Nonlinear energy modeling for UAVs in critical missions using multiplicative calculus

Energy efficiency in Unmanned Aerial Vehicles (UAVs) is crucial for operations, where effective payload delivery, stabilization, and communication are essential. This study presents a nonlinear energy consumption model tailored for UAVs, built upon exponential scaling and multiplicative calculus to reflect the interdependencies among payload weight, wind speed, altitude, velocity and communication power. Unlike conventional approaches that rely on linear or polynomial formulations, the proposed method incorporates energy demands from integrated systems, focusing on energy consumption.
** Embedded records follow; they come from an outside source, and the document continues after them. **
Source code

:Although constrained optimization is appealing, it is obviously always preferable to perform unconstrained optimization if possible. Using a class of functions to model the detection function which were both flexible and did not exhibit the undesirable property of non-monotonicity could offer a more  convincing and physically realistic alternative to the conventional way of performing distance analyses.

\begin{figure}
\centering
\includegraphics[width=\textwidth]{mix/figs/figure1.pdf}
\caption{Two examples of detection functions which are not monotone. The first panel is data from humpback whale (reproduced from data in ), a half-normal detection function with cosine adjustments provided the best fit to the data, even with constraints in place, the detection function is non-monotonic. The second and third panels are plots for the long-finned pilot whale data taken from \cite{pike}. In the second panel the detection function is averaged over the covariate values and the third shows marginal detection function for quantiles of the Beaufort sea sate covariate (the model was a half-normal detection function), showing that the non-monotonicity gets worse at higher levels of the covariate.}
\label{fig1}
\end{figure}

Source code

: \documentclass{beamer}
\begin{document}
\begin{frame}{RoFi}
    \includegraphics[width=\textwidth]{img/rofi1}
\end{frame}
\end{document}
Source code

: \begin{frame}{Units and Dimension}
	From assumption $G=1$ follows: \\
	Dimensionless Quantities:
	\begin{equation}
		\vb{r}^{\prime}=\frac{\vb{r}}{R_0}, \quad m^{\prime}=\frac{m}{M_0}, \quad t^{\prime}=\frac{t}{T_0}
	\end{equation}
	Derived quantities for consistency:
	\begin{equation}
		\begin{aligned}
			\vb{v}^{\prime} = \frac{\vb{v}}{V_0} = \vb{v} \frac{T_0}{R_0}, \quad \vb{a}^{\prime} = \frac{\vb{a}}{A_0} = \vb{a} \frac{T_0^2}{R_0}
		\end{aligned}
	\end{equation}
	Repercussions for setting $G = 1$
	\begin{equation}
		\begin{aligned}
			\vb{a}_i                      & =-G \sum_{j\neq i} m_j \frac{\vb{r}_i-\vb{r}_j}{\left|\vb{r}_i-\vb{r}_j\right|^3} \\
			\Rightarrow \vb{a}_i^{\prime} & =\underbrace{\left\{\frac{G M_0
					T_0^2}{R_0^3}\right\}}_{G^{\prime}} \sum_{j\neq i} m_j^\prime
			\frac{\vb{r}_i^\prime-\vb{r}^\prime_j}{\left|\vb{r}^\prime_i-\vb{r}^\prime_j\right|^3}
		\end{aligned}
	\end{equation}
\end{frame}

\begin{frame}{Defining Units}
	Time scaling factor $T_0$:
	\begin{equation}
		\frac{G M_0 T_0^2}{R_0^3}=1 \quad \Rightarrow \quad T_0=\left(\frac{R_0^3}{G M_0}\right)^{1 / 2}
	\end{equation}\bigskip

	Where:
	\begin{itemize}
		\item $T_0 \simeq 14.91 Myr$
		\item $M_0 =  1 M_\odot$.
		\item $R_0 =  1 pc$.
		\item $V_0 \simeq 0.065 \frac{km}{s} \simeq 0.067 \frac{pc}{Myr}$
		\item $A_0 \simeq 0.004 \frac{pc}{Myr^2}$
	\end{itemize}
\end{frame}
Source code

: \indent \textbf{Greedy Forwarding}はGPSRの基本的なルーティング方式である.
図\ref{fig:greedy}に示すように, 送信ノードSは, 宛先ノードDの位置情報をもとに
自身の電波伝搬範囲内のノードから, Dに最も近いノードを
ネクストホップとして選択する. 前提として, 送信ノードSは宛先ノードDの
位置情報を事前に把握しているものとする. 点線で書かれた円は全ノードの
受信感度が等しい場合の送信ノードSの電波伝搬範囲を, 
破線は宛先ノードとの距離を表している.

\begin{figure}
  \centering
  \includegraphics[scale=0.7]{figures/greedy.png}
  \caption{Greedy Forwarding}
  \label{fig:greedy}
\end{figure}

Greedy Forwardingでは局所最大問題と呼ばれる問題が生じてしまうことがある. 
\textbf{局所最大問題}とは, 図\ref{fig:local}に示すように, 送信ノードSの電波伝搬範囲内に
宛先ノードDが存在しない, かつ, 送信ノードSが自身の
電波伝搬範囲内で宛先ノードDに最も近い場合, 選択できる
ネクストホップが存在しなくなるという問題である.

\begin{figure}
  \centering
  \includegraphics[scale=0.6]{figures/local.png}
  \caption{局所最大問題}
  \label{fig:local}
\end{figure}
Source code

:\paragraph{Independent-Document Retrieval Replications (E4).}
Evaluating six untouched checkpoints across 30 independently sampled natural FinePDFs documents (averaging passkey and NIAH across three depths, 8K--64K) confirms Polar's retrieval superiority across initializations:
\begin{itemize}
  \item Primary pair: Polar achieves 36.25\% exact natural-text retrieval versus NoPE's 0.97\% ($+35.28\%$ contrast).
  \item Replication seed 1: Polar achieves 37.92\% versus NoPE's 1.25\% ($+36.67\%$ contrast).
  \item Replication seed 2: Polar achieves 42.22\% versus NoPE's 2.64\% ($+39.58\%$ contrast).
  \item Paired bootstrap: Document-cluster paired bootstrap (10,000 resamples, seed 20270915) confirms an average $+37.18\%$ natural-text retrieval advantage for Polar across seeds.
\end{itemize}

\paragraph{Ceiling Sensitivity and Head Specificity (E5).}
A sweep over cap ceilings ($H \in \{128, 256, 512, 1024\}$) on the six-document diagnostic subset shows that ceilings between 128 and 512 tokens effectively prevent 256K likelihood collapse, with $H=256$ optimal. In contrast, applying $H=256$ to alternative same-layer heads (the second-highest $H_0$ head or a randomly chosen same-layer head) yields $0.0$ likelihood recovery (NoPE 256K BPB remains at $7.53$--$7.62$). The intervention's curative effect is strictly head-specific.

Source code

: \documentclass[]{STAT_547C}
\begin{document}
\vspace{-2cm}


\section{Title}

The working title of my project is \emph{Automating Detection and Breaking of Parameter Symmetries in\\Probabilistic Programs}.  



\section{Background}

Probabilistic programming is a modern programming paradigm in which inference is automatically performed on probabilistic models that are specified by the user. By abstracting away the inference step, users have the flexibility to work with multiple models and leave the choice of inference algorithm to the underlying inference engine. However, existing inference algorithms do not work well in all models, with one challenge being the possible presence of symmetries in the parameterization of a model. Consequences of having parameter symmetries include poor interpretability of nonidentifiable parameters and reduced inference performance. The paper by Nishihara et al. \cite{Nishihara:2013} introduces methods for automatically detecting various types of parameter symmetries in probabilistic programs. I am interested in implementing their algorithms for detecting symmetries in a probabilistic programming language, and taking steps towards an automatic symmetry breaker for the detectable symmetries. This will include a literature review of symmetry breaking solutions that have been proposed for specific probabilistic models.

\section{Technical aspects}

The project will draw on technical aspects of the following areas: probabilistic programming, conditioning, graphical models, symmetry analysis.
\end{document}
The proposed multiplicative model provides valuable insights into the energy trade-offs influenced by changing environmental and operational conditions. It improves the practicality of using UAVs for real-time aid delivery, resource allocation, and communication in challenging, resource-constrained environments, offering better accuracy than traditional energy consumption models. Validation using experimental datasets demonstrates that the proposed model achieves an 85 % improvement in accuracy compared to the recently established cubic polynomial model for predicting energy consumption. The effectiveness of the proposed multiplicative model was evaluated using Mean Squared Error (MSE) and Root Mean Squared Error (RMSE) as performance metrics. The basic polynomial model recorded an MSE of 57.4269, while the parametric polynomial model significantly improved this to 5.7794. In comparison, the multiplicative model demonstrated superior accuracy, achieving a markedly lower MSE of 0.8472. Consistently, the multiplicative model also outperformed the others in terms of RMSE, attaining the lowest value of 0.9205, thereby confirming its robustness and predictive reliability. The Mean Absolute Error (MAE) was reduced from 6.44 to 0.73, representing an 88.66 % improvement. Furthermore, the R² value increased from 0.95 to 0.99, indicating a stronger fit between the predicted and actual data. These results underscore the multiplicative model's robustness, accuracy, and reliability, demonstrating its strong potential for real-world predictive applications. The findings demonstrate that the proposed model more accurately represents energy consumption, providing a robust foundation for precise analysis and design.